Fernando Alonso no corre contra el tiempo: lo desafía. A sus 42 años, sigue reescribiendo el guion de la Fórmula 1 con talento, ironía y obstinación. Y ahora, hasta Verstappen debe mirar por el retrovisor
Hay una edad en la que los deportistas empiezan a hablar más de “sensaciones” que de cronómetros, y otra más infrecuente en la que simplemente callan y vuelven a adelantar en curva. Fernando Alonso, a sus 42 años, ha optado por lo segundo. Mientras su Aston Martin se deshilacha frente a los bólidos de última generación, él sigue desafiando la lógica de la decadencia. No compite con el mismo coche, pero sí con el mismo fuego. Como un samurái con armadura oxidada, aún tiene filo suficiente para cortar el aire y el orgullo de quienes lo subestiman.
En ese escenario aparece Verstappen, dueño indiscutible del presente y, según Alonso, también del futuro. Pero que nadie se equivoque, el respeto del asturiano no es genuflexión. “Nunca puedes descartarlo”, dice, sin temblor en la voz ni en la mirada. Porque el respeto auténtico es el que se ofrece desde la trinchera, no desde el pedestal.
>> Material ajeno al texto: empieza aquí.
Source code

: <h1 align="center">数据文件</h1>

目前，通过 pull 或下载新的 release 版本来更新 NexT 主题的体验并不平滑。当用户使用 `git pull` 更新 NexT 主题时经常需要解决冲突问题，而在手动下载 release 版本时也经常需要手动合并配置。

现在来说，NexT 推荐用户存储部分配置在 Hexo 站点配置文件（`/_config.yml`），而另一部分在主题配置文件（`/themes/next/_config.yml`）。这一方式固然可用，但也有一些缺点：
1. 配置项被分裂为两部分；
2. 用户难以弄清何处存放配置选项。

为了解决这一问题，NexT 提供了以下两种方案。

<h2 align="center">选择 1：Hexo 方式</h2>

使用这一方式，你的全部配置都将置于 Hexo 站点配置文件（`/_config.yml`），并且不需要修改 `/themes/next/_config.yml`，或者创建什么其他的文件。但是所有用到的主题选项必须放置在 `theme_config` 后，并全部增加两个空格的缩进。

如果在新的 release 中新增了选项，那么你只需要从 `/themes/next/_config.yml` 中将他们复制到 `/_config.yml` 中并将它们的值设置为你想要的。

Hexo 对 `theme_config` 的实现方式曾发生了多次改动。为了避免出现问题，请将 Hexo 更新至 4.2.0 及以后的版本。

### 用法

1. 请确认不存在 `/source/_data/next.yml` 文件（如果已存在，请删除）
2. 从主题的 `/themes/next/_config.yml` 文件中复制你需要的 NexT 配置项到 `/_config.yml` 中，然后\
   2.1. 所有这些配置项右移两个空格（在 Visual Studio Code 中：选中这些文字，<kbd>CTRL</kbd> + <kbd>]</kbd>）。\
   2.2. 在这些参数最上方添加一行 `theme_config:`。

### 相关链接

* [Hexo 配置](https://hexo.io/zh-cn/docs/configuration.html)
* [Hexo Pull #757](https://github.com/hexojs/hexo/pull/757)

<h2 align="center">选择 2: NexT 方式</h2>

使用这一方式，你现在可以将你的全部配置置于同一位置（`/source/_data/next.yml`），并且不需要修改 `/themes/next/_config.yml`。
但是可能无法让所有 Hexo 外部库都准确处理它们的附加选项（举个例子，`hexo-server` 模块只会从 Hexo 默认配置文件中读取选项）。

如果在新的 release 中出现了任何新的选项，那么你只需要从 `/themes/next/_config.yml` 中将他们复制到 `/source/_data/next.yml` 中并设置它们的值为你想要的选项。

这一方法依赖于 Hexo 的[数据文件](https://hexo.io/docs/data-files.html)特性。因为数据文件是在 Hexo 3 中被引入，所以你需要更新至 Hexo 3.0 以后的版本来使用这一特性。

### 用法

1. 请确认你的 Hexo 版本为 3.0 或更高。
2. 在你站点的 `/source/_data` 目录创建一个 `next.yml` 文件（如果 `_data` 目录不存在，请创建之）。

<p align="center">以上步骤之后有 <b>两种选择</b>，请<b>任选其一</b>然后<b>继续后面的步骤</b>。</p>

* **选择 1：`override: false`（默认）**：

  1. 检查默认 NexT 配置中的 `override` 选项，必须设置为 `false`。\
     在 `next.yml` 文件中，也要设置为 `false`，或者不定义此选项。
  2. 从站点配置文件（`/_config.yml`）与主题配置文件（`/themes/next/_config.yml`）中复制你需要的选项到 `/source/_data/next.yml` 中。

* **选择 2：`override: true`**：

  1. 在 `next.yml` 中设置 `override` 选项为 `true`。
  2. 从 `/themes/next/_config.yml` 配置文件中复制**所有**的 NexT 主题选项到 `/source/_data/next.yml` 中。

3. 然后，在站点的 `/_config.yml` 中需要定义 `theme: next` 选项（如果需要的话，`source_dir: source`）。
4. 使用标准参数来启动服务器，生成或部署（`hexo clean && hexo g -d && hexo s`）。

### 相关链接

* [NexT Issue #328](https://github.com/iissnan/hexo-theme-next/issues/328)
Y Alonso, aún rodeado de humo y promesas de 2026, sigue en la trinchera, esperando a Adrian Newey como quien espera una tormenta con los neumáticos blandos ya listos.

El genio que diseña barcos y la estela que deja un ídolo
Adrian Newey no camina por el paddock, flota. Es, según Alonso, “un genio incomparable”, capaz de convertir líneas en alas y fórmulas en velocidad. “Si le das un minuto, te diseña un barco y lo pone a flote”, dice entre risas, aunque la metáfora flota entre la ironía y el deseo. Porque lo que Alonso necesita no es solo un coche competitivo, sino una alquimia, una epifanía técnica. Y Newey, ese druida de la aerodinámica, puede ser su Merlín.
Pero Alonso también es ya un arquitecto de futuro. A través de su proyecto ‘A14 Management’, ha moldeado no sólo a jóvenes pilotos como Gabriel Bortoleto, sino a ingenieros que hoy entienden que la velocidad no solo se pisa, también se piensa. El asturiano, lejos de fosilizarse como leyenda viviente, ha mutado en algo más raro, una leyenda actuante. Como una estrella que, en lugar de apagarse, se fragmenta en meteoritos brillantes.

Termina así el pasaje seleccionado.